TASK BRIEF:
Your answer must be the records, copied with no change.

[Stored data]
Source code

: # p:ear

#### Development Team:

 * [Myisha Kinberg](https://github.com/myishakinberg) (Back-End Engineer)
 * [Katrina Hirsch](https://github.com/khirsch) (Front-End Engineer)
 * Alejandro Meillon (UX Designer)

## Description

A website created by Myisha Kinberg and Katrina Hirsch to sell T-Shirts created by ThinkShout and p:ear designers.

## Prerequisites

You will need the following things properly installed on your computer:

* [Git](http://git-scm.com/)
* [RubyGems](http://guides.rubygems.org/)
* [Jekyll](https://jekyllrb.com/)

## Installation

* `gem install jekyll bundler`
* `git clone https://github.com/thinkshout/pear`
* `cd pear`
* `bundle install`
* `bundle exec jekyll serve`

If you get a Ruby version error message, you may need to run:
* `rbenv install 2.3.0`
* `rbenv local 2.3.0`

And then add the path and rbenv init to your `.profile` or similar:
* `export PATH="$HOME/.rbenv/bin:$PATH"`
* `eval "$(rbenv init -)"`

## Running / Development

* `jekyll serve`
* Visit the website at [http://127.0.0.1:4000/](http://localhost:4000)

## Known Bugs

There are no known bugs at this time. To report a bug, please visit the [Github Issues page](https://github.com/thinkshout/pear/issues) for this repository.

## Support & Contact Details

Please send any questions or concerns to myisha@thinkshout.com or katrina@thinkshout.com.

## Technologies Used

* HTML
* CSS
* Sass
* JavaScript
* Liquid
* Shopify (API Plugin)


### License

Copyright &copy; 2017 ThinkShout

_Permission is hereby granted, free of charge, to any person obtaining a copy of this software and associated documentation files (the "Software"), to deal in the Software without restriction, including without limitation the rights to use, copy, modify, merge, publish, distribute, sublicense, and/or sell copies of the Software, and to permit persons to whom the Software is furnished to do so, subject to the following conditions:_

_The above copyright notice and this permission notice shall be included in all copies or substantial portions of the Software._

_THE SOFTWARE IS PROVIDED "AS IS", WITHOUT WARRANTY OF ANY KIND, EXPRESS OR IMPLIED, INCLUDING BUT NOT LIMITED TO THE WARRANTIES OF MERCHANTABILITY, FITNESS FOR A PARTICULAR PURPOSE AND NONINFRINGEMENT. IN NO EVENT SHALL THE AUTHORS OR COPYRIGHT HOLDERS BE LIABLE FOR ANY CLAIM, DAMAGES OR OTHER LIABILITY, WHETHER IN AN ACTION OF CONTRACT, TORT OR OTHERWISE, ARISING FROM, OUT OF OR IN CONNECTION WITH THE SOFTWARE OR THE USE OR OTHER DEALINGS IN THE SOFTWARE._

REPLY TO THE EXERCISE:
Source code

: # p:ear

#### Development Team:

 * [Myisha Kinberg](https://github.com/myishakinberg) (Back-End Engineer)
 * [Katrina Hirsch](https://github.com/khirsch) (Front-End Engineer)
 * Alejandro Meillon (UX Designer)

## Description

A website created by Myisha Kinberg and Katrina Hirsch to sell T-Shirts created by ThinkShout and p:ear designers.

## Prerequisites

You will need the following things properly installed on your computer:

* [Git](http://git-scm.com/)
* [RubyGems](http://guides.rubygems.org/)
* [Jekyll](https://jekyllrb.com/)

## Installation

* `gem install jekyll bundler`
* `git clone https://github.com/thinkshout/pear`
* `cd pear`
* `bundle install`
* `bundle exec jekyll serve`

If you get a Ruby version error message, you may need to run:
* `rbenv install 2.3.0`
* `rbenv local 2.3.0`

And then add the path and rbenv init to your `.profile` or similar:
* `export PATH="$HOME/.rbenv/bin:$PATH"`
* `eval "$(rbenv init -)"`

## Running / Development

* `jekyll serve`
* Visit the website at [http://127.0.0.1:4000/](http://localhost:4000)

## Known Bugs

There are no known bugs at this time. To report a bug, please visit the [Github Issues page](https://github.com/thinkshout/pear/issues) for this repository.

## Support & Contact Details

Please send any questions or concerns to myisha@thinkshout.com or katrina@thinkshout.com.

## Technologies Used

* HTML
* CSS
* Sass
* JavaScript
* Liquid
* Shopify (API Plugin)


### License

Copyright &copy; 2017 ThinkShout

_Permission is hereby granted, free of charge, to any person obtaining a copy of this software and associated documentation files (the "Software"), to deal in the Software without restriction, including without limitation the rights to use, copy, modify, merge, publish, distribute, sublicense, and/or sell copies of the Software, and to permit persons to whom the Software is furnished to do so, subject to the following conditions:_

_The above copyright notice and this permission notice shall be included in all copies or substantial portions of the Software._

_THE SOFTWARE IS PROVIDED "AS IS", WITHOUT WARRANTY OF ANY KIND, EXPRESS OR IMPLIED, INCLUDING BUT NOT LIMITED TO THE WARRANTIES OF MERCHANTABILITY, FITNESS FOR A PARTICULAR PURPOSE AND NONINFRINGEMENT. IN NO EVENT SHALL THE AUTHORS OR COPYRIGHT HOLDERS BE LIABLE FOR ANY CLAIM, DAMAGES OR OTHER LIABILITY, WHETHER IN AN ACTION OF CONTRACT, TORT OR OTHERWISE, ARISING FROM, OUT OF OR IN CONNECTION WITH THE SOFTWARE OR THE USE OR OTHER DEALINGS IN THE SOFTWARE._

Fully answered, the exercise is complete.